[Plain-text document sources]
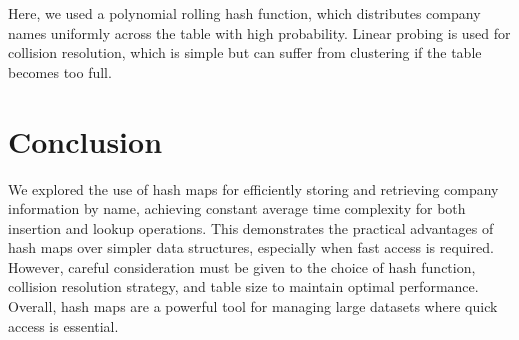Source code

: \documentclass{article}
\begin{document}
Here, we used a polynomial rolling hash function, which distributes company names uniformly across the table with high probability. Linear probing is used for collision resolution, which is simple but can suffer from clustering if the table becomes too full.

\section{Conclusion}
\label{conclusion}

We explored the use of hash maps for efficiently storing and retrieving company information by name, achieving constant average time complexity for both insertion and lookup operations. This demonstrates the practical advantages of hash maps over simpler data structures, especially when fast access is required. However, careful consideration must be given to the choice of hash function, collision resolution strategy, and table size to maintain optimal performance. Overall, hash maps are a powerful tool for managing large datasets where quick access is essential.
\end{document}
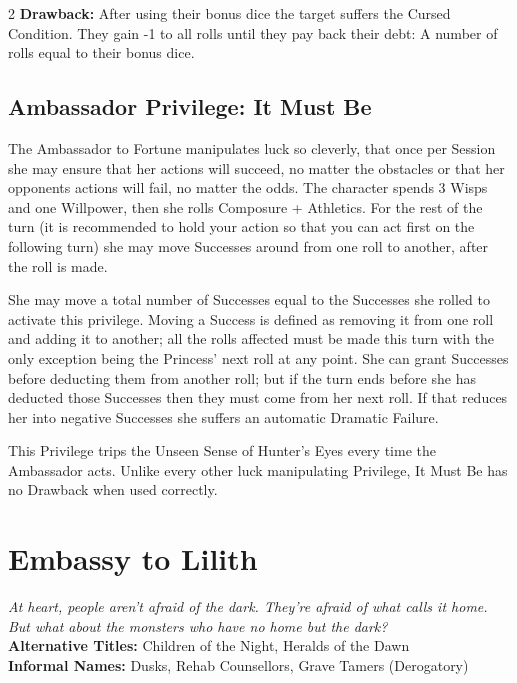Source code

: \begin{multicols}{2}
\textbf{Drawback:} After using their bonus dice the target suffers the Cursed Condition. They gain -1 to all rolls until they pay back their debt: A number of rolls equal to their bonus dice.

\subsection*{Ambassador Privilege: It Must Be}

The Ambassador to Fortune manipulates luck so cleverly, that once per Session she may ensure that her actions will succeed, no matter the obstacles or that her opponents actions will fail, no matter the odds. The character spends 3 Wisps and one Willpower, then she rolls Composure + Athletics. For the rest of the turn (it is recommended to hold your action so that you can act first on the following turn) she may move Successes around from one roll to another, after the roll is made. 

She may move a total number of Successes equal to the Successes she rolled to activate this privilege. Moving a Success is defined as removing it from one roll and adding it to another; all the rolls affected must be made this turn with the only exception being the Princess' next roll at any point. She can grant Successes before deducting them from another roll; but if the turn ends before she has deducted those Successes then they must come from her next roll. If that reduces her into negative Successes she suffers an automatic Dramatic Failure. 

This Privilege trips the Unseen Sense of Hunter's Eyes every time the Ambassador acts. Unlike every other luck manipulating Privilege, It Must Be has no Drawback when used correctly. 


\section*{Embassy to Lilith}
\label{sec:EmbassyLilith}

\textit{At heart, people aren’t afraid of the dark. They’re afraid of what calls it home. But what about the monsters who have no home but the dark?}\\


\noindent \textbf{Alternative Titles:} Children of the Night, Heralds of the Dawn
\\

\noindent \textbf{Informal Names:} Dusks, Rehab Counsellors, Grave Tamers (Derogatory)



\end{multicols}
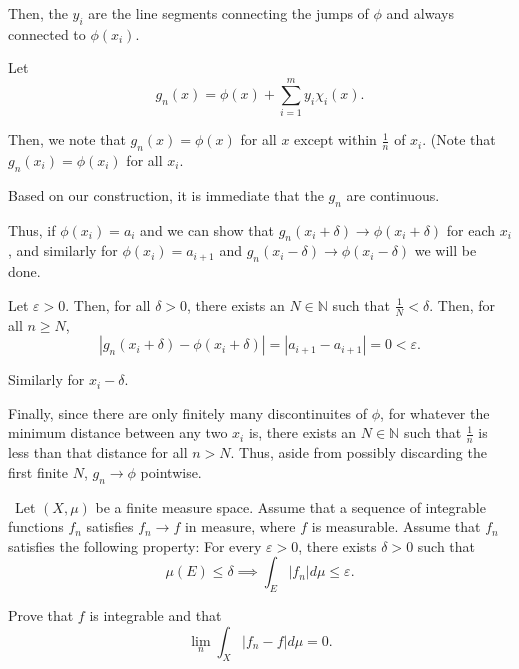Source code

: \documentclass[12pt]{Homework}
\begin{document}
\begin{solution}
Then, the $y_i$ are the line segments connecting the jumps of $\phi$ and always connected to $\phi(x_i)$.

Let $$g_n(x)=\phi(x)+\sum_{i=1}^my_i\chi_i(x).$$

Then, we note that $g_n(x)=\phi(x)$ for all $x$ except within $\frac{1}{n}$ of $x_i$. (Note that $g_n(x_i)=\phi(x_i)$ for all $x_i$.

Based on our construction, it is immediate that the $g_n$ are continuous.

Thus, if $\phi(x_i)=a_i$ and we can show that $g_n(x_i+\delta)\to \phi(x_i+\delta)$ for each $x_i$, and similarly for $\phi(x_i)=a_{i+1}$ and $g_n(x_i-\delta)\to\phi(x_i-\delta)$ we will be done.

Let $\varepsilon>0$. Then, for all $\delta>0$, there exists an $N\in\mathbb{N}$ such that $\frac{1}{N}<\delta$. Then, for all $n\ge N$, $$|g_n(x_i+\delta)-\phi(x_i+\delta)|=|a_{i+1}-a_{i+1}|=0<\varepsilon.$$

Similarly for $x_i-\delta$.

Finally, since there are only finitely many discontinuites of $\phi$, for whatever the minimum distance between any two $x_i$ is, there exists an $N\in\mathbb{N}$ such that $\frac{1}{n}$ is less than that distance for all $n>N$. Thus, aside from possibly discarding the first finite $N$, $g_n\to \phi$ pointwise.
\end{solution}
\newpage

\begin{problem} $\,$
Let $(X,\mu)$ be a finite measure space. Assume that a sequence of integrable functions $f_n$ satisfies $f_n\to f$ in measure, where $f$ is measurable. Assume that $f_n$ satisfies the following property: For every $\varepsilon>0$, there exists $\delta>0$ such that $$\mu(E)\le \delta\implies\int_E|f_n|d\mu\le\varepsilon.$$

Prove that $f$ is integrable and that $$\lim_n\int_X|f_n-f|d\mu=0.$$
\end{problem}
\end{document}
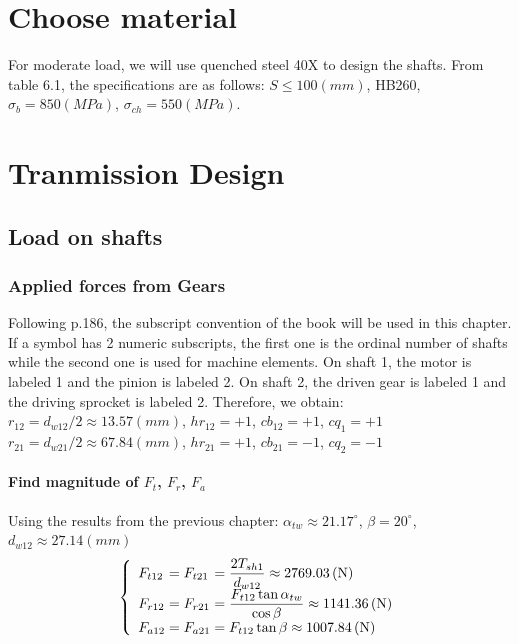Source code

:\section{Choose material}
For moderate load, we will use quenched steel 40X to design the shafts. From table 6.1, the specifications are as follows: $ S \leq 100\unit{(mm)} $, HB260, $ \sigma_b = 850\unit{(MPa)}$, $ \sigma_{ch} = 550\unit{(MPa)}$. 

\section{Tranmission Design}
\subsection{Load on shafts}
\subsubsection{Applied forces from Gears}
Following p.186, the subscript convention of the book will be used in this chapter. If a symbol has 2 numeric subscripts, the first one is the ordinal number of shafts while the second one is used for machine elements. On shaft 1, the motor is labeled 1 and the pinion is labeled 2. On shaft 2, the driven gear is labeled 1 and the driving sprocket is labeled 2. Therefore, we obtain:\\
$ r_{12} = d_{w12}/2 \approx 13.57\unit{(mm)}$, $ hr_{12} = +1 $, $ cb_{12} = +1 $, $ cq_1 = +1 $\\
$ r_{21} = d_{w21}/2 \approx 67.84\unit{(mm)}$, $ hr_{21} = +1 $, $ cb_{21} = -1$, $ cq_2 = -1$
\paragraph{Find magnitude of $ F_{t} $, $ F_r $, $ F_a $}
Using the results from the previous chapter: $ \alpha_{tw} \approx 21.17^\circ $, $ \beta = 20^\circ $, $ d_{w12}\approx 27.14\unit{(mm)} $
\[
\left\{ 
\begin{array}{l@{{}={}}l@{{}={}}l}
F_{t12}& F_{t21}& \dfrac{2T_{sh1}}{d_{w12}}\approx 2769.03\unit{(N)}\\
F_{r12}& F_{r21}&  \dfrac{F_{t12}\tan\alpha_{tw}}{\cos\beta}\approx1141.36\unit{(N)}\\
F_{a12}& F_{a21}& F_{t12}\tan\beta\approx1007.84\unit{(N)}\\ 
\end{array}
\right.
\]
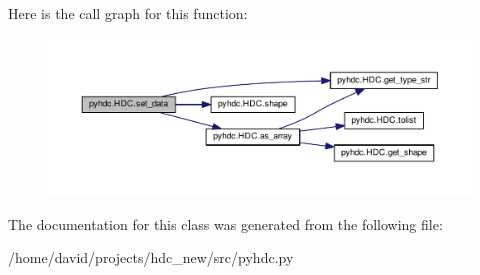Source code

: Here is the call graph for this function\+:\nopagebreak
\begin{figure}[H]
\begin{center}
\leavevmode
\includegraphics[width=350pt]{classpyhdc_1_1_h_d_c_a42b5d61d63e3ff6c9a0824eeaa5af88d_cgraph}
\end{center}
\end{figure}




The documentation for this class was generated from the following file\+:\begin{DoxyCompactItemize}
\item 
/home/david/projects/hdc\+\_\+new/src/pyhdc.\+py\end{DoxyCompactItemize}
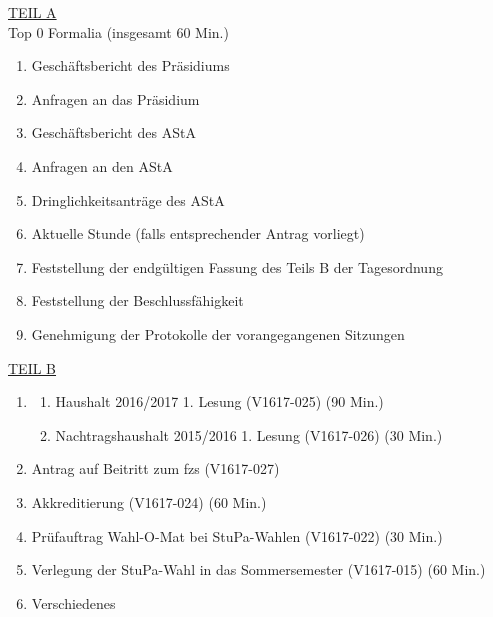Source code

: \documentclass[ngerman,headheight=70pt]{scrartcl}
\begin{document}
    \underline{TEIL A}\\
    Top 0 Formalia (insgesamt 60 Min.)
    \begin{enumerate}
        \item Geschäftsbericht des Präsidiums
        \item Anfragen an das Präsidium
        \item Geschäftsbericht des AStA
        \item Anfragen an den AStA
        \item Dringlichkeitsanträge des AStA
        \item Aktuelle Stunde (falls entsprechender Antrag vorliegt)
        \item Feststellung der endgültigen Fassung des Teils B der Tagesordnung
        \item Feststellung der Beschlussfähigkeit
        \item Genehmigung der Protokolle der vorangegangenen Sitzungen
    \end{enumerate}
    \underline{TEIL B}\\
    \begin{enumerate}[label={\textbf{Top \theenumi}},leftmargin=*]
        \item
            \begin{enumerate}
                \item Haushalt 2016/2017 1. Lesung (V1617-025) (90 Min.)
                \item Nachtragshaushalt 2015/2016 1. Lesung (V1617-026) (30 Min.)
            \end{enumerate}
        \item Antrag auf Beitritt zum fzs (V1617-027)
        \item Akkreditierung (V1617-024) (60 Min.)
        \item Prüfauftrag Wahl-O-Mat bei StuPa-Wahlen (V1617-022) (30 Min.)
        \item Verlegung der StuPa-Wahl in das Sommersemester (V1617-015) (60 Min.)
        \item Verschiedenes
    \end{enumerate}
\end{document}
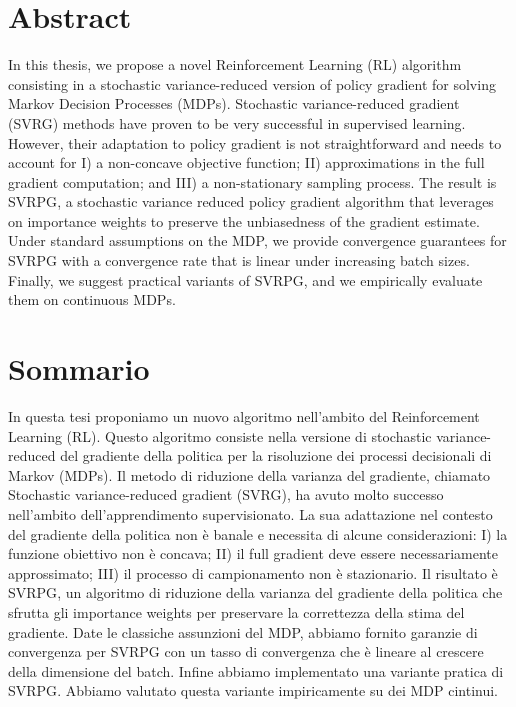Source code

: 
\begingroup
\let\clearpage\relax
\let\cleardoublepage\relax
\let\cleardoublepage\relax

\chapter*{Abstract}
In this thesis, we propose a novel Reinforcement Learning (\acs{RL}) algorithm consisting in a stochastic variance-reduced version of policy gradient for solving Markov Decision Processes (\acs{MDP}s).\newline
Stochastic variance-reduced gradient (\acs{SVRG}) methods have proven to be very successful in supervised learning. However, their adaptation to policy gradient is not straightforward and needs to account for I) a non-concave objective function; II) approximations in the full gradient computation; and III) a non-stationary sampling process. The result is \acs{SVRPG}, a stochastic variance reduced policy gradient algorithm that leverages on importance weights to preserve the unbiasedness of the gradient estimate. Under standard assumptions on the \acs{MDP}, we provide convergence guarantees for \acs{SVRPG} with a convergence rate that is linear under increasing batch sizes. Finally, we suggest practical variants of \acs{SVRPG}, and we empirically evaluate them on continuous \acs{MDP}s.

\vfill
\newpage
{}
\chapter*{Sommario}
In questa tesi proponiamo un nuovo algoritmo nell'ambito del Reinforcement Learning (\acs{RL}). Questo algoritmo consiste  nella versione di stochastic variance-reduced del gradiente della politica per la risoluzione dei processi decisionali di Markov (\acs{MDP}s).\newline
Il metodo di riduzione della varianza del gradiente, chiamato Stochastic variance-reduced gradient (\acs{SVRG}), ha avuto molto successo nell'ambito dell'apprendimento supervisionato. La sua adattazione nel contesto del gradiente della politica non è banale e necessita di alcune considerazioni: I) la funzione obiettivo non è concava; II) il full gradient deve essere necessariamente approssimato;  III) il processo di campionamento non è stazionario. Il risultato è \acs{SVRPG}, un algoritmo di riduzione della varianza del gradiente della politica che sfrutta gli importance weights per preservare la correttezza della stima del gradiente. Date le classiche assunzioni del \acs{MDP}, abbiamo fornito garanzie di convergenza per \acs{SVRPG} con un tasso di convergenza che è lineare al crescere della dimensione del batch. Infine abbiamo implementato una variante pratica di \acs{SVRPG}. Abbiamo valutato questa variante impiricamente  su dei \acs{MDP} cintinui.

\endgroup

→ Exercise requirements
Where the word "delta" shows up in a line of the entries above, copy that line.

→ Reply
Thus, if $\phi(x_i)=a_i$ and we can show that $g_n(x_i+\delta)\to \phi(x_i+\delta)$ for each $x_i$, and similarly for $\phi(x_i)=a_{i+1}$ and $g_n(x_i-\delta)\to\phi(x_i-\delta)$ we will be done.
Let $\varepsilon>0$. Then, for all $\delta>0$, there exists an $N\in\mathbb{N}$ such that $\frac{1}{N}<\delta$. Then, for all $n\ge N$, $$|g_n(x_i+\delta)-\phi(x_i+\delta)|=|a_{i+1}-a_{i+1}|=0<\varepsilon.$$
Similarly for $x_i-\delta$.
Let $(X,\mu)$ be a finite measure space. Assume that a sequence of integrable functions $f_n$ satisfies $f_n\to f$ in measure, where $f$ is measurable. Assume that $f_n$ satisfies the following property: For every $\varepsilon>0$, there exists $\delta>0$ such that $$\mu(E)\le \delta\implies\int_E|f_n|d\mu\le\varepsilon.$$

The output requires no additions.